Budapeşte,  Bulgaristan ve Belgrad’dan sonra bize  Avrupa buymuş dedirtti. Hamamları ile ünlüydü. 2 gece burada kalmaya karar verdik. Hamama gidip kendimizse gelelim dedik. 3 günlük yol yorgunluğunu böylelikle gidermeyi düşündük. Sınırda bir sorunla karşılaşmadık, sıra yoktu, rahat rahat işlemlerimizi yaptık.

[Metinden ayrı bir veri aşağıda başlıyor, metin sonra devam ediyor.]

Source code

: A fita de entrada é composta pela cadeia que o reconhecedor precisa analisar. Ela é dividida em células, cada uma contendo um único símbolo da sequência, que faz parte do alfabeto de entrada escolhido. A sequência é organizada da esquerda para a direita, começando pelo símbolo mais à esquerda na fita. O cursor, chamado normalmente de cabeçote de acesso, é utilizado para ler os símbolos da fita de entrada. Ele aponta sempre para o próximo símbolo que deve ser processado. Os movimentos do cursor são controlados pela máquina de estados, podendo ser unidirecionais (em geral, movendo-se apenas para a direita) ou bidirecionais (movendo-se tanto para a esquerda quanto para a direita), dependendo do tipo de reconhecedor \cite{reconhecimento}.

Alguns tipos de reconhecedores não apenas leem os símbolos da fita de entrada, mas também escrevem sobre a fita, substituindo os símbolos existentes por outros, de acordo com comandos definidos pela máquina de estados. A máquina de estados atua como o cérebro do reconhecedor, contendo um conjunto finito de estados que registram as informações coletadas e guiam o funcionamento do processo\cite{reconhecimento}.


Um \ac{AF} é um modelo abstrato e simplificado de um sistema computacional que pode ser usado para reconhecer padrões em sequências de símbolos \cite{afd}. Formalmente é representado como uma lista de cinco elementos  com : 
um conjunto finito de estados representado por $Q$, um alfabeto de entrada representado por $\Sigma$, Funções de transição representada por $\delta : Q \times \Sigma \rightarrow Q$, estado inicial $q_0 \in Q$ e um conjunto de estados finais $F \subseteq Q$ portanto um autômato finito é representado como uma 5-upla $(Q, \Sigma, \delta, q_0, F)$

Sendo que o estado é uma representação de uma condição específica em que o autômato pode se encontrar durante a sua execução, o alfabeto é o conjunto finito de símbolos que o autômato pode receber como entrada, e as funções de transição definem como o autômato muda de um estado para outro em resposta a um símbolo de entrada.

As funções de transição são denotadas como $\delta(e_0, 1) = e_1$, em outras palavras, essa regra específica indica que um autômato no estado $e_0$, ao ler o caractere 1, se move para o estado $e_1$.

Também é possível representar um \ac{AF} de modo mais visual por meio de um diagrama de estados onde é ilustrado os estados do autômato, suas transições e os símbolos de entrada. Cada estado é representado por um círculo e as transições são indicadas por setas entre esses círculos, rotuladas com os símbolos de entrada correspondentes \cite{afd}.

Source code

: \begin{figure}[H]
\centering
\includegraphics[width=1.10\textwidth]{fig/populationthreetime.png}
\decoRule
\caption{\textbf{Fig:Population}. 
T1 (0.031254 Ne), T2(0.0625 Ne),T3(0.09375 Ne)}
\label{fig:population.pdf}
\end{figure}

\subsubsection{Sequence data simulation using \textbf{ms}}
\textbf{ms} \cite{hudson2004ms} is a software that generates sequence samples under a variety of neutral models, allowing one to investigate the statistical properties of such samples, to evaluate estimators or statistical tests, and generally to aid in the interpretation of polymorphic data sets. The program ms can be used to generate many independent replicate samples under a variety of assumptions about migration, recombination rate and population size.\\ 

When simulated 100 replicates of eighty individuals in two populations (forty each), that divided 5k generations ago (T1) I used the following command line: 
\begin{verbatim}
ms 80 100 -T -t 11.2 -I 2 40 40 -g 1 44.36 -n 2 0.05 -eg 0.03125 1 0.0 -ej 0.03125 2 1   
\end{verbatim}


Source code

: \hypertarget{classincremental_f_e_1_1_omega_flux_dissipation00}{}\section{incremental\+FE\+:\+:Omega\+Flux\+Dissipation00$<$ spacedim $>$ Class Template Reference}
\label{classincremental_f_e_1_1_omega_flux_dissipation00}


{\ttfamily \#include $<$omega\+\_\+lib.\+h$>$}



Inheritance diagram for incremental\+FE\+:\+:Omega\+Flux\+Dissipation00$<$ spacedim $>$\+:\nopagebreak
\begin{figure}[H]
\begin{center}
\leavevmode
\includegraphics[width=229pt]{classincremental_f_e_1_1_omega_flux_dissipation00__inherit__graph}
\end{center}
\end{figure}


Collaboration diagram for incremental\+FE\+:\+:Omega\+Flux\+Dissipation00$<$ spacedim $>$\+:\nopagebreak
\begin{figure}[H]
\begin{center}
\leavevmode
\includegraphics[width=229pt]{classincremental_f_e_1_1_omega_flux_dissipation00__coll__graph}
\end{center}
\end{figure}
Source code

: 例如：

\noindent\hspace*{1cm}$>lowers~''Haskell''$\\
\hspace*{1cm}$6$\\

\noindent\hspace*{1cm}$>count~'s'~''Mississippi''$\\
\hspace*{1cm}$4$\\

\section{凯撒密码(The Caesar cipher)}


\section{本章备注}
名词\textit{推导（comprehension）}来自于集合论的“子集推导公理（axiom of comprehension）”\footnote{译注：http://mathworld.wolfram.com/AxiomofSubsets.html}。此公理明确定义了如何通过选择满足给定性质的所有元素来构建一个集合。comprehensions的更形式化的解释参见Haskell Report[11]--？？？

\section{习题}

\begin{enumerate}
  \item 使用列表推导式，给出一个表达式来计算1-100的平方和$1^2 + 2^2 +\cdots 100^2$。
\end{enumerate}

Budapeşte mimari yapısıyla beni hayran bıraktı. Bina görmeye bir daha hiç bir yere gitmem lafımı bana yedirdi diyebilirim. Hamam da eğlenceliydi,  kesinlikle gidin. Açık- kapalı havuzları, saunaları, soğuk su havuzları vs. hem eğlendik, hem de rahatladık. Tabi biz biraz sezon dışında gittiğimiz için, her yerde sakin bir ortam ile karşılaşıyorduk. Siz gidip de kalabalıktan muzdarip alabilirsiniz. Normalde iğne atsan yere düşmüyor diyorlar.


Kahramanlar Meydanı


Hamam

5. ve 6. gün - Viyana - 245 km

Öncekilere göre kısa bir yol. Macaristan ve Avusturya Schengen ülkeri olduğu için sınır kontrollerine girmedik. Sınırda sadece bir kaç polis araçları durdurmadan uzaktan izliyorlardı. Onun dışında gişe vs yoktu.

Öğlen 2 gibi konaklayacağımız eve vardık. Tarihi bir evde kaldık. Ev sahibi Türktü. Bizi güzel karşıladı ve yardımcı oldu.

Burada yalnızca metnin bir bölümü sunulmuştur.